Let me guess, you're one of the poor, homeless hippies. Do you have a job? Do you steal from the rich and give to the poor? Or do you steal from the rich and keep it for drugs and alcohol? I suppose I am making some big assumptions about you. But you make some big assumptions about the so-called rich. I would go so far as to say that most of the people you refer to as rich worked hard to get where they are. Just as you worked to get where you are, wherever that is. Hard work, what a concept.

Robert Jones

Oceano

 

 

 

Vehicles and recreation make for a dangerous partnership

California has an excellent state park system. However, it needs to terminate the Off-Highway Motor Vehicle Recreation Division. This program manages the largest off-highway recreation program in the United States.

Why does California promote vehicle driving as a type of "recreation"? Vehicle driving causes air pollution, destroys habitat (e.g. the Nipomo Dunes and Oceano Beach), contributes to global warming, makes us fat and lazy, injures or kills so many, and makes us even more dependent on oil, which is mostly imported. Oil is a finite fossil fuel that is rapidly running out and we seem to go to war over it.

The state park rangers could lead citizens on "nature walks" instead of dealing with traffic on the beach and dunes. Nature walks for exercise and a better understanding of the natural world in which we evolved. Citizens need to listen to waves and get away from their vehicles, which have come to dominate our lives.

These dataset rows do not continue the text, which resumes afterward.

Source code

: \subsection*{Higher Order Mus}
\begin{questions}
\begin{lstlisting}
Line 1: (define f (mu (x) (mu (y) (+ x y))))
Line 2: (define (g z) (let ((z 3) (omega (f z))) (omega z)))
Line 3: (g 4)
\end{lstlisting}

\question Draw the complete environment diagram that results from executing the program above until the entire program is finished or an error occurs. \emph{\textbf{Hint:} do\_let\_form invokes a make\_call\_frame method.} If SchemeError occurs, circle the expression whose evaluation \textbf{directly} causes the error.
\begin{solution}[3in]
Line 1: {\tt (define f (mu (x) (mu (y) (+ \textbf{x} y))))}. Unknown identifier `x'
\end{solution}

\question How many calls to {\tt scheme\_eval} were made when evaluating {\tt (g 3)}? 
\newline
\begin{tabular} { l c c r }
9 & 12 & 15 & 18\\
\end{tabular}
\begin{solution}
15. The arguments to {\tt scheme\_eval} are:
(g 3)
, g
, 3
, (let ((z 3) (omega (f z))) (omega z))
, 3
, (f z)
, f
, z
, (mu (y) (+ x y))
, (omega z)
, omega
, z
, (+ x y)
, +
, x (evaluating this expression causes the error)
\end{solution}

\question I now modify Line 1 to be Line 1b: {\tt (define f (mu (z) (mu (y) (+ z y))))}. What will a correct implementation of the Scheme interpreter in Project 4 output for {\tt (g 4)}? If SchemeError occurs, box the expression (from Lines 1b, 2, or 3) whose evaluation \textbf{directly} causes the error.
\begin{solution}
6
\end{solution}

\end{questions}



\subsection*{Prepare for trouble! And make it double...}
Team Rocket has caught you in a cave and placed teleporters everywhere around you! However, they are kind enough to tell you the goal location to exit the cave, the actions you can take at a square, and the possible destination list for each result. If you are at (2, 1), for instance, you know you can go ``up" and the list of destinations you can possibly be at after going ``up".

The OHV Division of our fine state park system should not be renewed at the end of the year. Yes, it could end on Dec. 31, 2007 if not renewed. Let your elected officials know.

Bill Denneen,

Nipomo

 

 

 

Vaccination debate demands reason, not fear

Both sides of the vaccination debate utilize fear and emotion, both of which do not make for good decision making. I have studied the vaccination issue since 1991 and I have come up with my own thoughts regarding this issue.

My first thought is that this is an individual issue to be decided by each individual.

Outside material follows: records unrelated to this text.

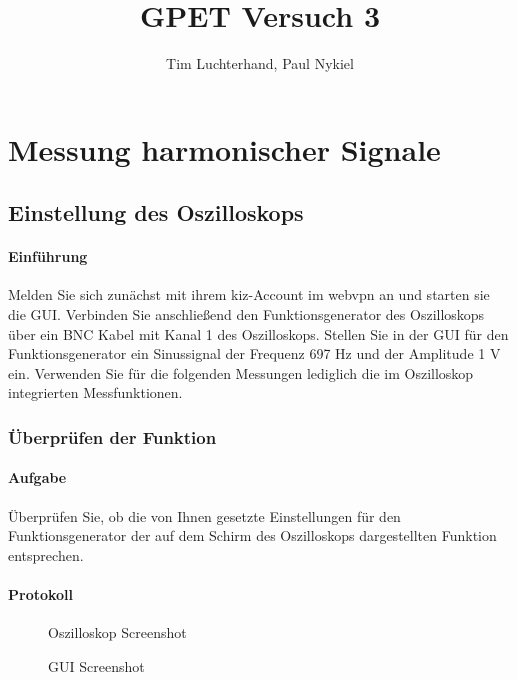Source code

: \documentclass[10pt]{report}
\author{Tim Luchterhand, Paul Nykiel}
\title{GPET Versuch 3}
\begin{document}
        \maketitle

        \section{Messung harmonischer Signale}
        \subsection{Einstellung des Oszilloskops}
        \paragraph{Einführung}
        Melden Sie sich zunächst mit ihrem kiz-Account im webvpn an und starten sie die GUI.\@
        Verbinden Sie anschließend den Funktionsgenerator des Oszilloskops über ein BNC Kabel
        mit Kanal 1 des Oszilloskops. Stellen Sie in der GUI für den Funktionsgenerator ein Sinussignal der Frequenz 697 Hz und der Amplitude 1 V ein. Verwenden Sie für die folgenden
        Messungen lediglich die im Oszilloskop integrierten Messfunktionen.

        \subsubsection{Überprüfen der Funktion}
        \paragraph{Aufgabe}
        Überprüfen Sie, ob die von Ihnen gesetzte Einstellungen für den Funktionsgenerator
        der auf dem Schirm des Oszilloskops dargestellten Funktion entsprechen.

        \paragraph{Protokoll}
        \begin{center}
            \begin{figure}[H]
              \caption{Oszilloskop Screenshot}
            \end{figure}
            \begin{figure}[H]
              \caption{GUI Screenshot}
            \end{figure}
        \end{center}
\end{document}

For me it boils down to the fact that we are introducing foreign substances into the body in a foreign manner. There are very few of the diseases vaccinated against that enter the body directly into the blood stream with thimerosol, formaldehyde, etc.

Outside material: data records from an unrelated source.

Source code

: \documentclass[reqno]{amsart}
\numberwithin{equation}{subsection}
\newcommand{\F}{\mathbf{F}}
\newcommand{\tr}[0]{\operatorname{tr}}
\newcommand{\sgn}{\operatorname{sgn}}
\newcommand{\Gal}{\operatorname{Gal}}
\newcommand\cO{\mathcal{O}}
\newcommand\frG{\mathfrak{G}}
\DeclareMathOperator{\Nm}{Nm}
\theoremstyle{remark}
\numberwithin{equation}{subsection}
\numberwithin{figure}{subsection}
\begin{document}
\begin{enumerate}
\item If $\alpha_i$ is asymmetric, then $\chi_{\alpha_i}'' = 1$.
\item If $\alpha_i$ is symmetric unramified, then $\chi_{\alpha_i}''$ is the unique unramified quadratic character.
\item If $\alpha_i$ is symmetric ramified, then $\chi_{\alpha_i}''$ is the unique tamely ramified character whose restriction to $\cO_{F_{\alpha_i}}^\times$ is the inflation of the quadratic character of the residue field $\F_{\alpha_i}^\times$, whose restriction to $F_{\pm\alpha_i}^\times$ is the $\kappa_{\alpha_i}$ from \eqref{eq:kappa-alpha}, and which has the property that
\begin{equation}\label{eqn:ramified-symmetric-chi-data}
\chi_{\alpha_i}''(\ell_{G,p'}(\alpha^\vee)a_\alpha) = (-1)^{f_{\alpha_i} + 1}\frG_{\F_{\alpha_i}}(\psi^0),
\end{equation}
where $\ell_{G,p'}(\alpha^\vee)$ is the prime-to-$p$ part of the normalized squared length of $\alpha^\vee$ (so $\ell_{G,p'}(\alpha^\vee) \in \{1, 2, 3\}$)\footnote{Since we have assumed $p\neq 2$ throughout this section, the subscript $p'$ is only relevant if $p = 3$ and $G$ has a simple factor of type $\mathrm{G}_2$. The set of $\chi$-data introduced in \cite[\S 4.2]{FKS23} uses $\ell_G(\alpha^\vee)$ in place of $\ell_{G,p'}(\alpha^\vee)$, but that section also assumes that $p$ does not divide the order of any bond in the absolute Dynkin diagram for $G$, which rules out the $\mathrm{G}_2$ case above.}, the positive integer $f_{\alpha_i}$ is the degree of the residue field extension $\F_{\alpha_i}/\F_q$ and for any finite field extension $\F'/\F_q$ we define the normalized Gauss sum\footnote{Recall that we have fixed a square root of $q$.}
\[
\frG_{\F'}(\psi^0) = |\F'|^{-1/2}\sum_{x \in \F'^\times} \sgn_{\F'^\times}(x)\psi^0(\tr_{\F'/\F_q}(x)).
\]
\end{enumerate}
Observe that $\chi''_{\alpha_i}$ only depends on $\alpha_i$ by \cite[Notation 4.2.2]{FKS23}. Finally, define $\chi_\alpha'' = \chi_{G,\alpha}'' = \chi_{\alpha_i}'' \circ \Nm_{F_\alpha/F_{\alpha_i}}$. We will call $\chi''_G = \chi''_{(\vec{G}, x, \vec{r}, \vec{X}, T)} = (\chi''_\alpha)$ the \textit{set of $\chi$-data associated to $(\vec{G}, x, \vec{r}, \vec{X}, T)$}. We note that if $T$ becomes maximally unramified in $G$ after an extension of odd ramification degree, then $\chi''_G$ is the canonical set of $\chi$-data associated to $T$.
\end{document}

In the end, aside from all the fear and propaganda from both sides, the real data is sparse and not enough in terms of safety. There is little data on safety and enough data on dangers to deter me. The second issue is effectiveness. There are no randomized controlled trials exposing fully vaccinated kids to pathogens to see if they actually work. Finally, there are no randomized controlled trials that look at the risk of natural illness in a well-fed, well-cared-for child with access to emergency care if needed.

In closing, I want to thank you for printing an article on such a controversial topic. It is this type of article that will get people thinking and researching so that they are able to make their own decisions.

Scott A. Dubrul, D.C.

San Luis Obispo

 

 

Environmentalists should be concerned with illegals

I am wondering why the environmental community has been silent concerning the ongoing discussion of illegals who are flooding our country. With estimates of 15-20 million now here and the potential for tens of millions more, why is the impact on limited resources not a big issue? It's as if these people do not use: housing, water, energy, gasoline, sewers, or other limited resources.

Anytime a developer proposes a construction project, environmentalists can be expected to rally against it. So, where are all these new people going to live? Will it continue to be business as usual to pack them 10 to 15 per residence into homes designed for three to five people? What happens when these families grow up and start families of their own? With current city fees of $21,000 per granny unit, and over $60,000 for single-family homes, how many of these poor people will ever qualify to own a home?

I work in the building trades and can assure you, many of these illegals are not here to do jobs Americans will not do. They are competing across the board with American construction workers. The downside is they are not properly trained nor do they have the same standards required for building in our state.